The aggressive purchases made by the Hong Kong Monetary Authority (HKMA) to defend the currency peg system has brought the city’s aggregate balance down to $91b as of August 27, according to OCBC Treasury Research.
The aggregate balance fell to $92.754 in August 23 which would mark the first time since 2008 that interbank liquidity breached the $100b mark. It then fell to $92.764 in August 24 and settled at $91.025b in August 27.
The HKMA has spent roughly $75b this year alone to boost the struggling HKD after another purchasing $1.766b last week in its latest effort to defend the local currency peg to the greenback.
OCBC Treasury Research expects more purchases to loom in the coming months, pushing interbank liquidity lower.

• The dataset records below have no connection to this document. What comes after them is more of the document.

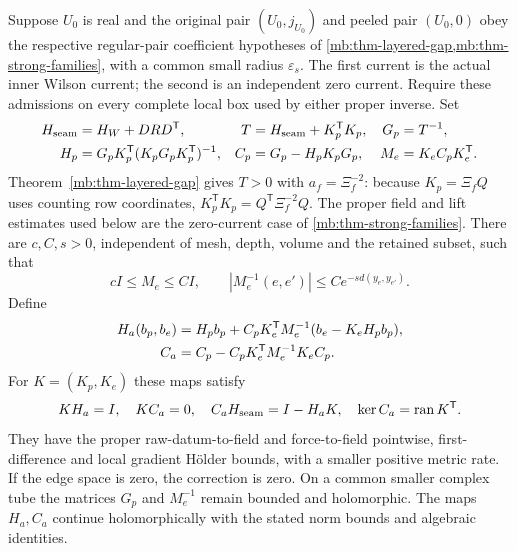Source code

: \documentclass[11pt,letterpaper,reqno]{amsart}
\makeatletter
\numberwithin{equation}{section}
\theoremstyle{definition}
\newcommand{\ms@minorstart}{%
  \pushQED{\qed}\renewcommand{\qedsymbol}{$\blacksquare$}}
\newenvironment{proposition}[1][]{\ms@minorstart\ms@proposition[#1]}
  {\popQED\endms@proposition}
\theoremstyle{remark}
\makeatother
\begin{document}
\begin{proposition}[Uniform edge Schur correction]\label{mb:edge-schur}
Suppose $U_0$ is real and the original pair $(U_0,j_{U_0})$
and peeled pair $(U_0,0)$ obey the respective regular-pair
coefficient hypotheses of \cref{mb:thm-layered-gap,mb:thm-strong-families}, with a common small
radius $\varepsilon_s$. The first current is the actual inner Wilson
current; the second is an independent zero current. Require
these admissions on every complete local box used by either
proper inverse. Set
\begin{align*}
 H_{\rm seam}&=H_W+DRD^{\mathsf T},&
 T&=H_{\rm seam}+K_p^{\mathsf T}K_p,& G_p&=T^{-1},\\
 H_p&=G_pK_p^{\mathsf T}(K_pG_pK_p^{\mathsf T})^{-1},&
 C_p&=G_p-H_pK_pG_p,& M_e&=K_eC_pK_e^{\mathsf T}.
\end{align*}
Theorem~\ref{mb:thm-layered-gap} gives $T>0$ with
$a_f=\Xi_f^{-2}$: because $K_p=\Xi_fQ$ uses counting row
coordinates, $K_p^{\mathsf T}K_p=Q^{\mathsf T}\Xi_f^{-2}Q$.
The proper field and lift estimates used below are the
zero-current case of \cref{mb:thm-strong-families}. There are $c,C,s>0$, independent of mesh, depth,
volume and the retained subset, such that
\begin{equation}\label{mb:edge-gram-gap}
 cI\le M_e\le CI,\qquad
             |M_e^{-1}(e,e')|\le Ce^{-s d(y_e,y_{e'})}.
\end{equation}
Define
\begin{align}
 H_a(b_p,b_e)&=H_pb_p+C_pK_e^{\mathsf T}M_e^{-1}
                         (b_e-K_eH_pb_p),\notag\\
 C_a&=C_p-C_pK_e^{\mathsf T}M_e^{-1}K_eC_p.
                                           \label{mb:edge-correction}
\end{align}
For $K=(K_p,K_e)$ these maps satisfy
\begin{equation}\label{mb:edge-identities}
 KH_a=I,\quad KC_a=0,\quad C_aH_{\rm seam}=I-H_aK,
                     \quad\ker C_a=\operatorname{ran}K^{\mathsf T}.
\end{equation}
They have the proper raw-datum-to-field and force-to-field
pointwise, first-difference and local gradient H\"older bounds,
with a smaller positive metric rate. If the edge space is zero,
the correction is zero. On a common smaller complex tube the
matrices $G_p$ and $M_e^{-1}$ remain bounded and holomorphic.
The maps $H_a,C_a$ continue holomorphically with the stated
norm bounds and algebraic identities.
\end{proposition}
\end{document}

“Moving forward, in the absence of mega IPOs, ample front-end liquidity is expected to sustain and continually push USDHKD up to 7.85 in the coming month. As Fed is poised to raise rate in Sep, increasing speculation on a wider US-HK yield differential would further boost carry trade activities. As such, we expect to see more liquidity withdrawal ahead,” the firm said in a statement.
"The HKMA is fully capable of maintaining the stability of the HKD exchange rate and managing large-scale capital flows," HKMA deputy chief executive Howard Lee said in an earlier statement, adding that the Exchange Fund holds over $4t worth of assets to shield against volatility.
The HKD Monetary Base also amounted to over $1.6t and banks held more than $4t of highly liquid assets at the end of 2017, providing a strong buffer in the event of fund outflows, he added.